1. This study examined the ability of various nitro-vasodilators, 8-bromo cyclic guanosine 3':5' monophosphate (8-BrcGMP) and forskolin to relax rings of rat thoracic aorta pre-contracted with either noradrenaline (0.1 microM) or the protein kinase C activators, phorbol 12,13-dibutyrate (PDB, 0.1 microM) or phorbol 12-myristate 13-acetate (PMA, 0.5 microM). 2. In noradrenaline pre-contracted rings, acetylcholine (10 nM-10 microM), sodium nitroprusside (1 nM-0.5 microM), the calcium ionophore A23187 (10 nM-10 microM) and 8-BrcGMP (10 mM) totally reversed the smooth muscle contraction. In PDB-contracted aortic rings acetylcholine, sodium nitroprusside and 8-BrcGMP-induced relaxation was reduced compared to that in noradrenaline-contracted aortic rings, but A23187 and forskolin-induced relaxations were unaffected.

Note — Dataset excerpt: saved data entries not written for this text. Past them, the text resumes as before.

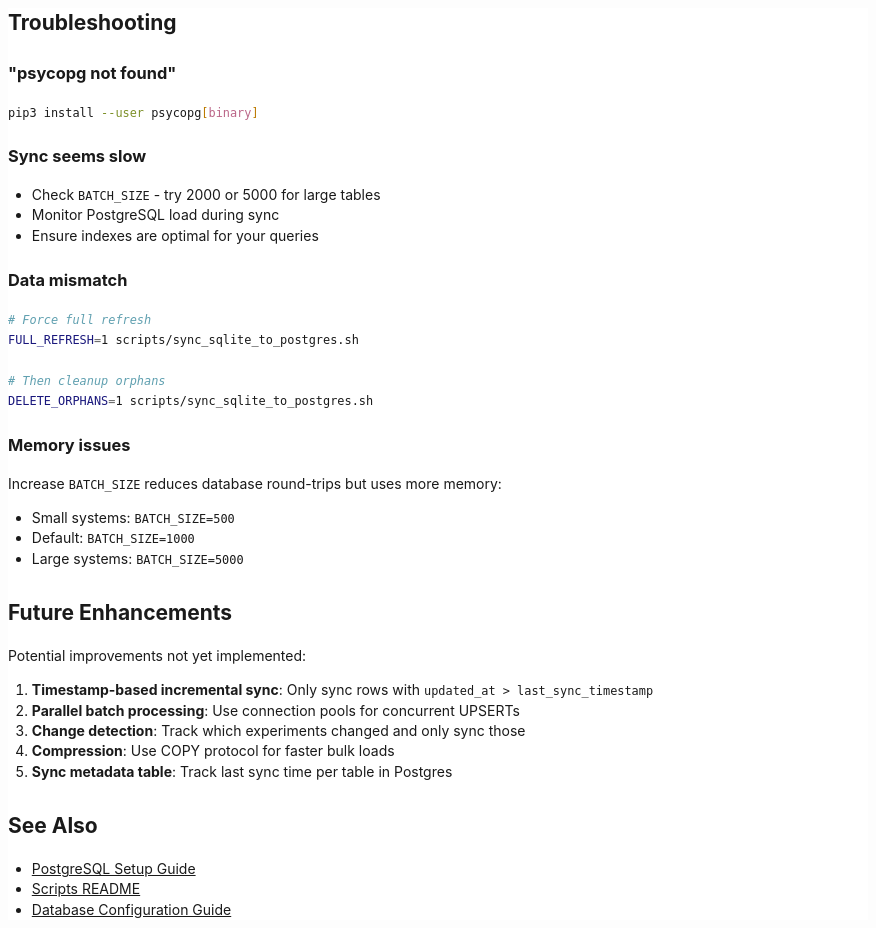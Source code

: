 
## Troubleshooting

### "psycopg not found"

```bash
pip3 install --user psycopg[binary]
```

### Sync seems slow

- Check `BATCH_SIZE` - try 2000 or 5000 for large tables
- Monitor PostgreSQL load during sync
- Ensure indexes are optimal for your queries

### Data mismatch

```bash
# Force full refresh
FULL_REFRESH=1 scripts/sync_sqlite_to_postgres.sh

# Then cleanup orphans
DELETE_ORPHANS=1 scripts/sync_sqlite_to_postgres.sh
```

### Memory issues

Increase `BATCH_SIZE` reduces database round-trips but uses more memory:
- Small systems: `BATCH_SIZE=500`
- Default: `BATCH_SIZE=1000`  
- Large systems: `BATCH_SIZE=5000`

## Future Enhancements

Potential improvements not yet implemented:

1. **Timestamp-based incremental sync**: Only sync rows with `updated_at > last_sync_timestamp`
2. **Parallel batch processing**: Use connection pools for concurrent UPSERTs
3. **Change detection**: Track which experiments changed and only sync those
4. **Compression**: Use COPY protocol for faster bulk loads
5. **Sync metadata table**: Track last sync time per table in Postgres

## See Also

- [PostgreSQL Setup Guide](POSTGRESQL_SETUP.md)
- [Scripts README](../scripts/README.md)
- [Database Configuration Guide](20251003-database_configuration_guide.md)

Both acetylcholine and A23187-induced relaxations in PDB-contracted rings were abolished in the presence of the nitric oxide synthesis inhibitor N omega-nitro-L-arginine (NOLA, 100 microM). 3. Acetylcholine and sodium nitroprusside were even less potent in their ability to relax PMA-contracted aortic rings compared with noradrenaline and PDB-contracted rings. A23187-induced relaxation was also inhibited in PMA-contracted rings. 4. These results show that protein kinase C activation reduces the ability of agents which liberate nitric oxide to induce smooth muscle relaxation, and also inhibits the biochemical pathways which are subsequently activated by nitric oxide and lead to vascular smooth muscle relaxation.